そして、さらにその後当時米国最大の製鉄会社であったU.S.スチールの重役オースティン氏のニュージャージーにあった家で2か月居候をすることになりました。

4-1.民主主義のコツ

十河は、ある日ダルトン・プラン(自学自習を重んじる教育法)を実践している小学校を見学しました。そこで子供たちは自分の意思で自由に絵を描いたり、本を読んだり、玩具をいじって遊んだりしていました。そばにいるのに何もしていない先生を不思議に思った十河は、先生はなにをするのか尋ねます。その返事を聞いて、民主主義のコツはここにあるのだと納得しました。

この学校の先生が一番むずかしい。こうやって自由にさせているうちに子供の性格やら才能やらを発見し、それを育成してゆくのだから容易じゃない。この方式の欠陥はよい先生を得ることが困難だということなのです。

4-2.日本は何を求めているのか

十河が行った別の小学校では、歴史の授業を見せてもらいました。そこでは、先生と生徒の間でこんなやりとりがされました。

「今フランスからお客が来ているが誰か」

「ジョフレーであります。ジョフレーはアメリカから兵隊と武器弾薬を供給してほしいといっています」

「よろしい、イギリスからは誰が来ているか。その使命は」

「バルフォアであります。兵隊とお金と武器弾薬とがほしいそうです」

「日本から誰が来ているか」

「石井菊次郎大使です」

「なにしに来たか」

「石井大使はきのうサンフランシスコに上陸したばかりでまだわかりません」

そこで、一人の生徒がこう言います。

先生そこに日本のお客がいますが、日本がなにを求めているのか聞いて下さい。

十河は石井大使の訪米の目的を把握していたわけではなかったので躊躇していましたが、促されてこのように話します。
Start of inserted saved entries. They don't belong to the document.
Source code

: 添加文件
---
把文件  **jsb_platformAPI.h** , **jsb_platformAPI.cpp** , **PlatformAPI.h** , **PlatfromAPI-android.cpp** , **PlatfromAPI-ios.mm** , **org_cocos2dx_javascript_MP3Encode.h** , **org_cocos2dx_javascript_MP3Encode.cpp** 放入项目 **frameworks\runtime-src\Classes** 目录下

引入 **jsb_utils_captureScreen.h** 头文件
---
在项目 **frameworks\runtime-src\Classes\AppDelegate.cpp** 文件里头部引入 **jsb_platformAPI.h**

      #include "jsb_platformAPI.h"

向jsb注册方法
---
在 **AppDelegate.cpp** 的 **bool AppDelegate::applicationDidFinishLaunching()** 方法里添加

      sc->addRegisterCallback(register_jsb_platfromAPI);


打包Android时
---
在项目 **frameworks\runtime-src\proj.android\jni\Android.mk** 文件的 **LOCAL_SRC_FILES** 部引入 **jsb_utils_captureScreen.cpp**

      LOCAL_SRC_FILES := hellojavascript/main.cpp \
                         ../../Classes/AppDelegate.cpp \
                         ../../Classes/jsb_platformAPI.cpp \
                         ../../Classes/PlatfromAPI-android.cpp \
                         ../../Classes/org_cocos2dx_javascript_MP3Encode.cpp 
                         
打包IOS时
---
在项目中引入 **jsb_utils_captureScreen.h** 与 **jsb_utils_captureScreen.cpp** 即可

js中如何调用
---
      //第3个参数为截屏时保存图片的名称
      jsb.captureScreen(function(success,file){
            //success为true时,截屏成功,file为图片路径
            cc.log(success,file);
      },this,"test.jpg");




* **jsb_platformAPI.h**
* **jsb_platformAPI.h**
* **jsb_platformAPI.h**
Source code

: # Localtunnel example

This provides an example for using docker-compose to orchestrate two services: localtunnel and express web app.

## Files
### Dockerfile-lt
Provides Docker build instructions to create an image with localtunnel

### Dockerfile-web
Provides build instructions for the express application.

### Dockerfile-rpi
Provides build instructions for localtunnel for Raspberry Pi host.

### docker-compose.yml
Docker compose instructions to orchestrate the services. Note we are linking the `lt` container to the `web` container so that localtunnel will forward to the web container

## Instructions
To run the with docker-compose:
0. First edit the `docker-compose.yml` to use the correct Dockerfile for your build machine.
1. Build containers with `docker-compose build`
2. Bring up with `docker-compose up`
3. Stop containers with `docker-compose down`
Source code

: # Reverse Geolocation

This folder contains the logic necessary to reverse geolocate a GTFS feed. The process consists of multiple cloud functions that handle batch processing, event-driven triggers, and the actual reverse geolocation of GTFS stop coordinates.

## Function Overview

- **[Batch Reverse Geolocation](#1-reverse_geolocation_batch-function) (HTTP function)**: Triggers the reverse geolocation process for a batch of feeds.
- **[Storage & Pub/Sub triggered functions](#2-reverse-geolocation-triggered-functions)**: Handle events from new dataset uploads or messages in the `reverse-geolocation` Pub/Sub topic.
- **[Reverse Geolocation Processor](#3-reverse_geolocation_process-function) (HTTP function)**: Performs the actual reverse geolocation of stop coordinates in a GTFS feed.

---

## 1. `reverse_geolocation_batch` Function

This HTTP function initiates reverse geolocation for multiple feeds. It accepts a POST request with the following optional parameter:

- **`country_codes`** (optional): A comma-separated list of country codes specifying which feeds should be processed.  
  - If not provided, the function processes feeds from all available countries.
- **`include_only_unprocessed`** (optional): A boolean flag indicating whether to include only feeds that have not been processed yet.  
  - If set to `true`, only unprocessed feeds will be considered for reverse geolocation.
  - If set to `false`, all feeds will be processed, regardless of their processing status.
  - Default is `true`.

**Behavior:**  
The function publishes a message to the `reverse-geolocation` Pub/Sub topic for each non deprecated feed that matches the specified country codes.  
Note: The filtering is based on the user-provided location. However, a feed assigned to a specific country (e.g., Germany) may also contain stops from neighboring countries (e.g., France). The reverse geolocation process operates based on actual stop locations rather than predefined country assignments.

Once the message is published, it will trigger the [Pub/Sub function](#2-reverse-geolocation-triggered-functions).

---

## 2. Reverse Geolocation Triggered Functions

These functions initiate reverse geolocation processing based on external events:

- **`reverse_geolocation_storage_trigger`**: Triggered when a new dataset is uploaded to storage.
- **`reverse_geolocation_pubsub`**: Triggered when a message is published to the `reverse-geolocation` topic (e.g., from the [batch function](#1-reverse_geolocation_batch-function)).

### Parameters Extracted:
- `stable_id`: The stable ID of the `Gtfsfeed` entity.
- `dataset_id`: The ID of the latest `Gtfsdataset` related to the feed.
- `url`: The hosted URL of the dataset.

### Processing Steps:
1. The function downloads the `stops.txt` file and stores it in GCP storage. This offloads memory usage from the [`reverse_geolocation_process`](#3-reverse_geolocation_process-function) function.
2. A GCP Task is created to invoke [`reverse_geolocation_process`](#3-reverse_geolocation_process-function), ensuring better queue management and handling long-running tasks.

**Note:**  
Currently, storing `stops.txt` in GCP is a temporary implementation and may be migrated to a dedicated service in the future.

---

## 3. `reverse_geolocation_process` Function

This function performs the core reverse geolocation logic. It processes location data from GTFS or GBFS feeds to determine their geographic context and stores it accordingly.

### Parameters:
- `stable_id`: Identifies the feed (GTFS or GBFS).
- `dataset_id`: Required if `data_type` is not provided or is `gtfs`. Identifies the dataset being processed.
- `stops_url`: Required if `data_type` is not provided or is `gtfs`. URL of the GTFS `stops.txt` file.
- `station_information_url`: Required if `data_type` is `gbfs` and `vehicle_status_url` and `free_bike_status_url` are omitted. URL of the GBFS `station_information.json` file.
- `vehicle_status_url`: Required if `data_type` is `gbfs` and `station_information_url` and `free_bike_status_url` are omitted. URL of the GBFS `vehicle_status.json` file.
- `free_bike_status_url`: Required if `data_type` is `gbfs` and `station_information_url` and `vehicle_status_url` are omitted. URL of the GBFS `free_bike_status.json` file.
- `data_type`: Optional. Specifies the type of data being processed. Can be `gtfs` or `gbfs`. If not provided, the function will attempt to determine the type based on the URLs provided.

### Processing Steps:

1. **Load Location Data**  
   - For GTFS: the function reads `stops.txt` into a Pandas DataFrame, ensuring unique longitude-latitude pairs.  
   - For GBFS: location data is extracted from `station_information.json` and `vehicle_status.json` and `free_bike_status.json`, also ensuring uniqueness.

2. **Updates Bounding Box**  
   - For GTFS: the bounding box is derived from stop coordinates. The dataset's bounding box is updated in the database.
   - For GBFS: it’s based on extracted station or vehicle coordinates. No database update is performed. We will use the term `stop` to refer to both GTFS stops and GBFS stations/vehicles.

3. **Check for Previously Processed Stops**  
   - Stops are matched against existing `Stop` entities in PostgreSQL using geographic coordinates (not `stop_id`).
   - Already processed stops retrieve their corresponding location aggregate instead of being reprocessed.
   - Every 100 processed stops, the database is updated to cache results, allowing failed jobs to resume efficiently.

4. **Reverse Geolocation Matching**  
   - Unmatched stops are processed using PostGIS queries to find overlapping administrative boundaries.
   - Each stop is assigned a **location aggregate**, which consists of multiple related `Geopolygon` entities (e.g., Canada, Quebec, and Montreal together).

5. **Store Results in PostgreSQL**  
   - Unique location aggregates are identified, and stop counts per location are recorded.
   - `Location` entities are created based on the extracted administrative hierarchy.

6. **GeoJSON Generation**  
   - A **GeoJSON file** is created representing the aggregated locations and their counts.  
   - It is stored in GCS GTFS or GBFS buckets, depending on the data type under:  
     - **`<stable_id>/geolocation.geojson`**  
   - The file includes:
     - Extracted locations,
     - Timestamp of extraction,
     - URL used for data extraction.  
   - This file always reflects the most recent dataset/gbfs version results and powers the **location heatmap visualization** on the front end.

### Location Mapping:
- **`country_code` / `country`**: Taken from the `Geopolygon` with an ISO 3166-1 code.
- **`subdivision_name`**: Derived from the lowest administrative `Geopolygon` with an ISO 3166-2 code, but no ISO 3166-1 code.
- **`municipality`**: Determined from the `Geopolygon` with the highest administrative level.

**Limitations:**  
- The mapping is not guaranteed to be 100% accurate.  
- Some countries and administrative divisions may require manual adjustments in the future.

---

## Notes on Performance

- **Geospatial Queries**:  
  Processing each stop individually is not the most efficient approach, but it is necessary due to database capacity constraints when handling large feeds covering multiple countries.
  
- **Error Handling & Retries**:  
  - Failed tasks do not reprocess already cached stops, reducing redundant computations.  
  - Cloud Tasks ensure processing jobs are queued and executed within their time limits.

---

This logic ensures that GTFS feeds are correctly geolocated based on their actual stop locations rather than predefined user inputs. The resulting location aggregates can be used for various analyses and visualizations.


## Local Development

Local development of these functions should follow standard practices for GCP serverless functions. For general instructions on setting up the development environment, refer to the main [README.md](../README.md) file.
日本は兵隊もいらない、武器もいらない、お金もいらない、日本のほしいものはアメリカの友情である。

その場は皆の笑いに包まれ、和やかな空気が流れました。

4-3.留学から得たもの

十河はこうした1年間のアメリカ留学を振り返って、こう語りました。

人情に国境はないといっても、よくもこうやさしく、いたわりの心持をもって導いてくれるものだと幾度感激したかわからぬほどであります。教養の高い人達には人種的偏見というものがありません。すべての人に平等であり、常に愛情に生きているということをしみじみと体験しました。